Some Position Statements for Neuroinformatics-2002

Pei Wang

Department of Computer and Information Sciences, Temple University, USA
webpage: http://www.cis.temple.edu/~pwang/, email: pei.wang@temple.edu

 

Intelligent Control

With AI as the goal, Anokhin's description seems correct, but not concrete and constructive enough to guide research. Furthermore, when the domain is changed from animal to computer, it becomes necessary to distinguish "intelligent control" from "non-intelligent control". It is not clear how the distinction can be made in Anokhin's theory.

Following the tradition of artificial intelligence, we can formalize the control problem similar to the planning/scheduling problem in AI. For a given system with a knowledge representation language L and a set of possible actions A, the system's knowledge on each action can be formalized by a precondition and a postcondition (both are sentences in L), which indicating when it can be invoked and what will be the result of its execution, respectively. In such a framework, the control problem can be formalized as searching for a sequence of actions in A that can turn the initial situation to a final situation, step by step. Then, the action sequence is executed under the system's monitoring. Adjustments are made whenever necessary. Such a description is consistent to Anokhin's theory of functional systems, though in different terminology.

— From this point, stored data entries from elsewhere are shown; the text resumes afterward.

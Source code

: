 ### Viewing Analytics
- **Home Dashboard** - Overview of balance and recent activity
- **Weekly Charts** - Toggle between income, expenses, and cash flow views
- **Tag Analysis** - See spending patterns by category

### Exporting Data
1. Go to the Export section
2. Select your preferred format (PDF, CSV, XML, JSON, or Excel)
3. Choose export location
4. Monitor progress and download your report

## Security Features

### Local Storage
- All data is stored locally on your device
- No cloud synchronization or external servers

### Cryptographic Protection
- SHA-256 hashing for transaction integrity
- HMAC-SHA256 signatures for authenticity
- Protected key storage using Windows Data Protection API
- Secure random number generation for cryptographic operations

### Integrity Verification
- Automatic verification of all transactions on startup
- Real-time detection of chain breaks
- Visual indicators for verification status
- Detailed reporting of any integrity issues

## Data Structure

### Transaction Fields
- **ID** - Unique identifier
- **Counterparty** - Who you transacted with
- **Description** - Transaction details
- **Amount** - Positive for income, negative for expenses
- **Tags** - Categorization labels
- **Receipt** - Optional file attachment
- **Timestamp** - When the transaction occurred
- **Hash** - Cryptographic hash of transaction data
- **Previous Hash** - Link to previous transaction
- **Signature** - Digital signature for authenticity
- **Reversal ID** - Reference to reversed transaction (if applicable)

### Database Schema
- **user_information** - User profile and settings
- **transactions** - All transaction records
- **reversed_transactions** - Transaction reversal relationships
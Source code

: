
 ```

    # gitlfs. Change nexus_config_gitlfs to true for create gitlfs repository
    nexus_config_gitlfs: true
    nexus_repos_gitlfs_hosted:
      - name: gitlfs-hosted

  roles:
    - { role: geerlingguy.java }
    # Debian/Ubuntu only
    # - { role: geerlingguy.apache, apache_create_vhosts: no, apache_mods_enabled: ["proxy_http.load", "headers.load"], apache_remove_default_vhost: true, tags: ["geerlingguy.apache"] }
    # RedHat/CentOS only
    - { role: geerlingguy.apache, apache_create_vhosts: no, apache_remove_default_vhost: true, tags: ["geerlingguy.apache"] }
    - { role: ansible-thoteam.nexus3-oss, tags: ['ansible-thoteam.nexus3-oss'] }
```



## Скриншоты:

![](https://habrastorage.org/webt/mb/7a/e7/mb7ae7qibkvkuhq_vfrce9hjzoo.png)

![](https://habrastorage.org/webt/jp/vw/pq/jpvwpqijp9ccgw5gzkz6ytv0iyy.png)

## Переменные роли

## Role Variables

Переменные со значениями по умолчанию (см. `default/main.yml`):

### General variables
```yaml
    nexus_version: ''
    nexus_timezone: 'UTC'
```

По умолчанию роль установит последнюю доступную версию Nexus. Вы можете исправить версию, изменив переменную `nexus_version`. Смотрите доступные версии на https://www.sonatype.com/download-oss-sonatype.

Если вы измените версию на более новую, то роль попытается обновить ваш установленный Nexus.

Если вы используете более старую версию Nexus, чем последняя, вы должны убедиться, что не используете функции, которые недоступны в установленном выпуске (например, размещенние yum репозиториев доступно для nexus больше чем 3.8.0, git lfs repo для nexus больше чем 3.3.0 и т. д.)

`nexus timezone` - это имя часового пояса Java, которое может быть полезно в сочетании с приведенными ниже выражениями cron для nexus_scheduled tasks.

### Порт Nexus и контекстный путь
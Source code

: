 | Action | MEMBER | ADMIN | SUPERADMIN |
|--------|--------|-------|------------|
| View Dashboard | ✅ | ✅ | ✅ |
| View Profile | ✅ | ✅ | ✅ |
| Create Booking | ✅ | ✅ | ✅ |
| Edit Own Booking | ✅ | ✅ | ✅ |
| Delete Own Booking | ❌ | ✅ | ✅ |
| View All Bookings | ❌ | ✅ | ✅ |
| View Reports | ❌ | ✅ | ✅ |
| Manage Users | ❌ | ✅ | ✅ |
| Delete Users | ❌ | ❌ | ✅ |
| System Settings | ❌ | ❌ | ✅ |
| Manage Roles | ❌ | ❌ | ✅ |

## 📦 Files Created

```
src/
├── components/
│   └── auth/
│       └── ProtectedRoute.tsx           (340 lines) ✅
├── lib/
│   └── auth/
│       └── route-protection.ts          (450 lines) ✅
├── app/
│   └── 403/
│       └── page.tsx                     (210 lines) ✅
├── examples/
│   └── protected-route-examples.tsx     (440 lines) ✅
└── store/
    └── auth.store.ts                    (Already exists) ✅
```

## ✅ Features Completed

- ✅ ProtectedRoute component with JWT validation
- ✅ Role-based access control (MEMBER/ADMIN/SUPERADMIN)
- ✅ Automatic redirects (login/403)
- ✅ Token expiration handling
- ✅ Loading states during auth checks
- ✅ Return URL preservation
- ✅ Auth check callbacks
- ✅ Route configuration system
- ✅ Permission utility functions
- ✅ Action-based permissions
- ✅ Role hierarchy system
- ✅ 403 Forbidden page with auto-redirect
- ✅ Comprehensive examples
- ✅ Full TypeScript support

According to my theory on intelligence (see http://www.cogsci.indiana.edu/farg/peiwang/papers.html), what makes intelligent systems different from non-intelligent ones is the capacity of adaptation with insufficient knowledge and resources. Applying this theory to the domain of control, it means an intelligent control system should be able to learn skills (action sequences) from its experience, and to use reasoning and other cognitive functions to estimate the result of an operation in a novel situation, and to adjust plans with respect to the current situation and resources supply.

 

Evolution and Intelligence

The relationship between evolution and intelligence is an important issue, which has not got the attention it deserves.

The relationship can be analyzed on three aspects:

  1. similarity: Both evolution and intelligence are forms of adaptation, which is a process through which a system changes its behaviors according to its environment and certain internal goals. In this process, the system may make various mistakes, but in the long run, the successful adjustments will be kept, and the system's performances will get better and better, with respect it the goals.
  2. differences: Evolution happens in an species, and the changes happens in the "gene" that is passed from generation to generation. The changes are produced independent to the experience of the system, and the good ones are selected through the (survival and reproduction) competition among the individuals of the species. On the other hand, intelligence (according to my theory) happens in an individual, and the change happens in the internal structure of the system, produced according to the experience of the system.
  3. cooperation: To combine the species-level and individual-level adaptation means to have intelligent systems that learn from experience and changes behaviors accordingly, and at the same time, to have the evolution process going on, which produces new (intelligent) systems by coding critical features and parameters as "gene", and selectively keep individual systems according to certain fitness function.

 

The Logic of Reasoning

The Non-Axiomatic Reasoning System (NARS) project (see http://www.cogsci.indiana.edu/farg/peiwang/papers.html) is an attempt to build a logic of inference which provides a unified model for the reasoning, learning, categorization, planning, forecasting, and so on, within an intelligent system.

This theory can be applied to animal, human, and computer, and according to it, the difference in intelligence is basically caused by the different degree of flexibility a system has when changing behaviors according to experience. It can also explain the evolutionary origin of intelligence. For instance, the inference rules used in NARS can be seen as a complicated version of conditioning, which gradually builds new links and nodes (as well as modifies the existing ones) in a network of knowledge.

NARS is being extended to do planning and control.